**Instructions to follow:** A single number is the answer: the count of lines in these records with "base" in them.

[Raw data]

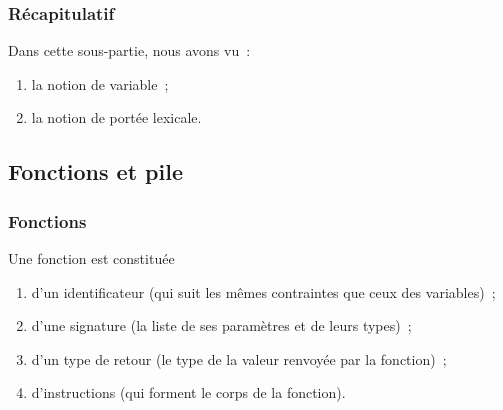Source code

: \begin{frame}[fragile] \frametitle{Récapitulatif}
Dans cette sous-partie, nous avons vu~:

\begin{enumerate}
    \item la notion de variable~;
    \smallskip
    
    \item la notion de portée lexicale.
\end{enumerate}
\end{frame}

\subsection{Fonctions et pile}

\begin{frame}[fragile] \frametitle{Fonctions}
Une \alert{fonction} est constituée
\begin{enumerate}
    \item d'un identificateur (qui suit les mêmes contraintes que ceux des
    variables)~;
    \item d'une signature (la liste de ses paramètres et de leurs types)~;
    \item d'un type de retour (le type de la valeur renvoyée par la fonction)~;
    \item d'instructions (qui forment le corps de la fonction).
\end{enumerate}
\bigskip


\begin{semiverbatim}
\end{semiverbatim}
\end{frame}

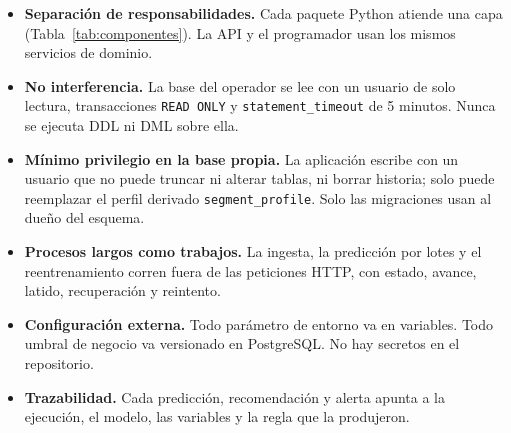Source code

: \documentclass[10pt,a4paper]{article}
\newcommand{\cod}[1]{\texttt{\small #1}}
\begin{document}
\begin{itemize}
  \setlength{\itemsep}{0.1em}
  \item \textbf{Separación de responsabilidades.} Cada paquete Python atiende una capa (Tabla~\ref{tab:componentes}). La API y el programador usan los mismos servicios de dominio.
  \item \textbf{No interferencia.} La base del operador se lee con un usuario de solo lectura, transacciones \cod{READ ONLY} y \cod{statement\_timeout} de 5 minutos. Nunca se ejecuta DDL ni DML sobre ella.
  \item \textbf{Mínimo privilegio en la base propia.} La aplicación escribe con un usuario que no puede truncar ni alterar tablas, ni borrar historia; solo puede reemplazar el perfil derivado \cod{segment\_profile}. Solo las migraciones usan al dueño del esquema.
  \item \textbf{Procesos largos como trabajos.} La ingesta, la predicción por lotes y el reentrenamiento corren fuera de las peticiones HTTP, con estado, avance, latido, recuperación y reintento.
  \item \textbf{Configuración externa.} Todo parámetro de entorno va en variables. Todo umbral de negocio va versionado en PostgreSQL. No hay secretos en el repositorio.
  \item \textbf{Trazabilidad.} Cada predicción, recomendación y alerta apunta a la ejecución, el modelo, las variables y la regla que la produjeron.
\end{itemize}
\end{document}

[/Raw data]

**Task response:** 2